Besides being an extremely close race, new voter ID laws could have some special impacts for Asian Americans, particularly if they are newly naturalized citizens or have limited English skills. That means those voters face a chance of being urned away at the polls. It could be someone you know. Maybe your grandmother. And of the questions your kids may have about the elections, you don’t want one them to be “Why can’t grandma vote?”

The Asian American Justice Center is joining a coalition of civil rights and faith groups in working to make sure everyone has the information they need to make sure their vote counts.According to Mee Moua, Executive Director of the Asian American Justice Council, “Twenty percent of Asian Americans lack a government ID, compared with 8% of whites.”

 

Things You Might Not Know About Asian Americans and Voting:
  • Anyone with an Asian name knows they often get mangled in documents. On a recent story on NPR’s Tell Me More, one caller talked about how her hyphenated Korean name is often misspelled, or the two parts of her first name get scrambled up.
  • 3/4 of Asian voters don’t speak English as a first language.
  • Student IDs do not count as valid forms of identification in many states with new Voter ID laws.

 

For more information, visit 18 Million Rising, a broad coalition to promote Asian Pacific Islander American civic engagement.

So register to vote and tell your family and friends to do so, too. You can even sign up online by clicking on the red white and blue Register to Vote logo on the right side of this page. Of course, you don’t have to be Asian American to vote, but I thought I’d take this chance to remind our extended family as Asian political issues do not get that much coverage in the mainstream media.

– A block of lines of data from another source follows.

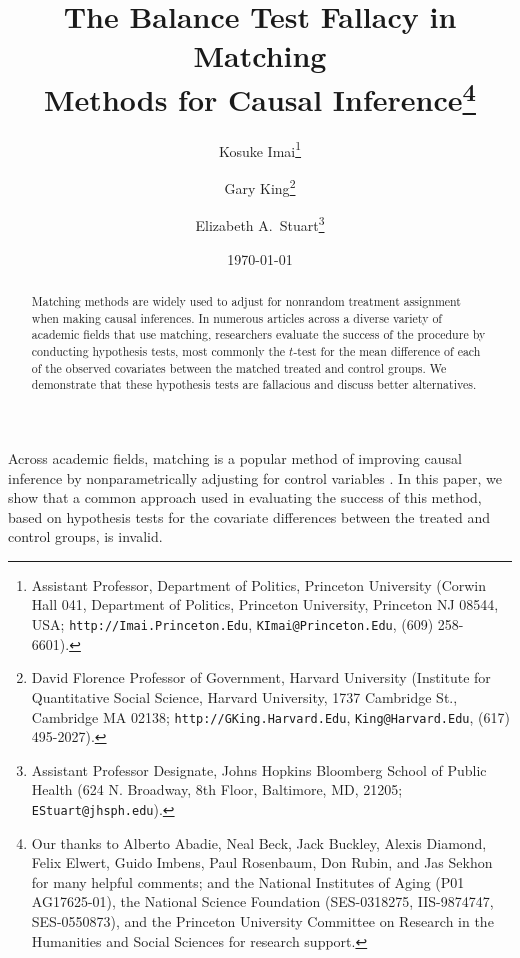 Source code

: \documentclass[11pt,titlepage]{article}
\title{The Balance Test Fallacy in Matching\\ Methods for Causal
  Inference\thanks{Our thanks to Alberto Abadie, Neal Beck, Jack
    Buckley, Alexis Diamond, Felix Elwert, Guido Imbens, Paul
    Rosenbaum, Don Rubin, and Jas Sekhon for many helpful comments;
    and the National Institutes of Aging (P01 AG17625-01), the
    National Science Foundation (SES-0318275, IIS-9874747,
    SES-0550873), and the Princeton University Committee on Research
    in the Humanities and Social Sciences for research support.}}
\author{Kosuke Imai\thanks{Assistant Professor, Department of
    Politics, Princeton University (Corwin Hall 041, Department of
    Politics, Princeton University, Princeton NJ 08544, USA;
    \texttt{http://Imai.Princeton.Edu}, \texttt{KImai@Princeton.Edu},
    (609) 258-6601).}  \and Gary King\thanks{David Florence Professor
    of Government, Harvard University (Institute for Quantitative
    Social Science, Harvard University, 1737 Cambridge St., Cambridge
    MA 02138; \texttt{http://GKing.Harvard.Edu},
    \texttt{King@Harvard.Edu}, (617) 495-2027).}  \and Elizabeth A.\ 
  Stuart\thanks{Assistant Professor Designate, Johns Hopkins Bloomberg
    School of Public Health (624 N. Broadway, 8th Floor, Baltimore,
    MD, 21205; \texttt{EStuart@jhsph.edu}).}}
\date{\today}
\begin{document}
\maketitle

\begin{abstract}
  Matching methods are widely used to adjust for nonrandom treatment
  assignment when making causal inferences.  In numerous articles
  across a diverse variety of academic fields that use matching,
  researchers evaluate the success of the procedure by conducting
  hypothesis tests, most commonly the $t$-test for the mean difference
  of each of the observed covariates between the matched treated and
  control groups. We demonstrate that these hypothesis tests are
  fallacious and discuss better alternatives.
\end{abstract}

Across academic fields, matching is a popular method of improving
causal inference by nonparametrically adjusting for control variables
\citep{Imbens04,Rosenbaum02,Rubin06}.  In this paper, we show that a
common approach used in evaluating the success of this method, based
on hypothesis tests for the covariate differences between the treated
and control groups, is invalid.
\end{document}
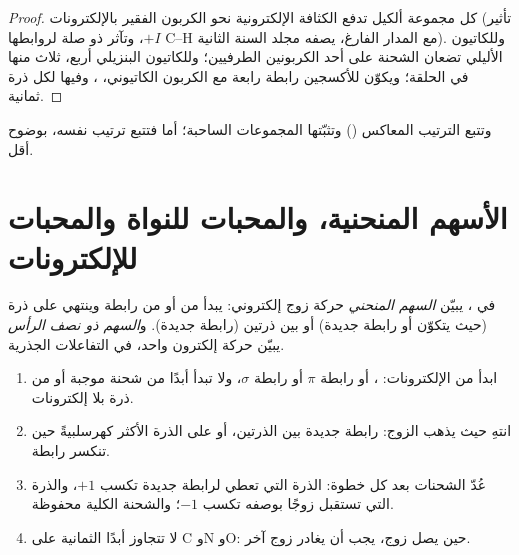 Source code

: \begin{proof}
كل مجموعة ألكيل تدفع الكثافة الإلكترونية نحو الكربون الفقير
بالإلكترونات (تأثير $+I$، وتآثر ذو صلة لروابطها C--H مع المدار
الفارغ، يصفه مجلد السنة الثانية). وللكاتيون الأليلي
 تضعان الشحنة على أحد الكربونين الطرفيين؛ وللكاتيون
البنزيلي أربع، ثلاث منها في الحلقة؛ ويكوّن  للأكسجين
رابطة رابعة مع الكربون الكاتيوني، ، وفيها لكل ذرة
ثمانية.
\end{proof}

وتتبع  الترتيب المعاكس () وتثبّتها المجموعات الساحبة؛ أما  فتتبع
ترتيب  نفسه، بوضوح أقل.

\section{الأسهم المنحنية، والمحبات للنواة والمحبات للإلكترونات}

\begin{definition}\label{def:b1:electronic-effects:curly-arrow}
في ، يبيّن \emph{السهم المنحني}
حركة زوج إلكتروني: يبدأ من  أو من رابطة وينتهي
على ذرة (حيث يتكوّن  أو رابطة جديدة) أو بين ذرتين (رابطة
جديدة). و\emph{السهم ذو نصف الرأس} يبيّن
حركة إلكترون واحد، في التفاعلات الجذرية.
\end{definition}

\begin{method}\label{met:b1:electronic-effects:curly-arrows}
\begin{enumerate}
  \item ابدأ من الإلكترونات: ، أو رابطة $\pi$ أو رابطة $\sigma$،
        ولا تبدأ أبدًا من شحنة موجبة أو من ذرة بلا إلكترونات.
  \item انتهِ حيث يذهب الزوج: رابطة جديدة بين الذرتين، أو
         على الذرة الأكثر كهرسلبيةً حين تنكسر رابطة.
  \item عُدّ الشحنات بعد كل خطوة: الذرة التي تعطي  لرابطة
        جديدة تكسب $+1$، والذرة التي تستقبل زوجًا بوصفه 
        تكسب $-1$؛ والشحنة الكلية محفوظة.
  \item لا تتجاوز أبدًا الثمانية على C وN وO: حين يصل زوج، يجب أن
        يغادر زوج آخر.
\end{enumerate}
\end{method}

And in case you to see how not voting could impact people like you, check out this hilarious video “Does Your Asian Mom Vote?!” from The Fung Bros.

Comments

    • says

      Yes, it’s surprising. If you’re around mostly educated Asians who have been in the US for some time, you might get the impression that most Asians are politically knowledgeable. Unfortunately, that’s not the case for everyone. If everyone spreads the word to a few people around them — aunts and uncles, hairdresser, people who work at restaurants you frequent — that would get the word out!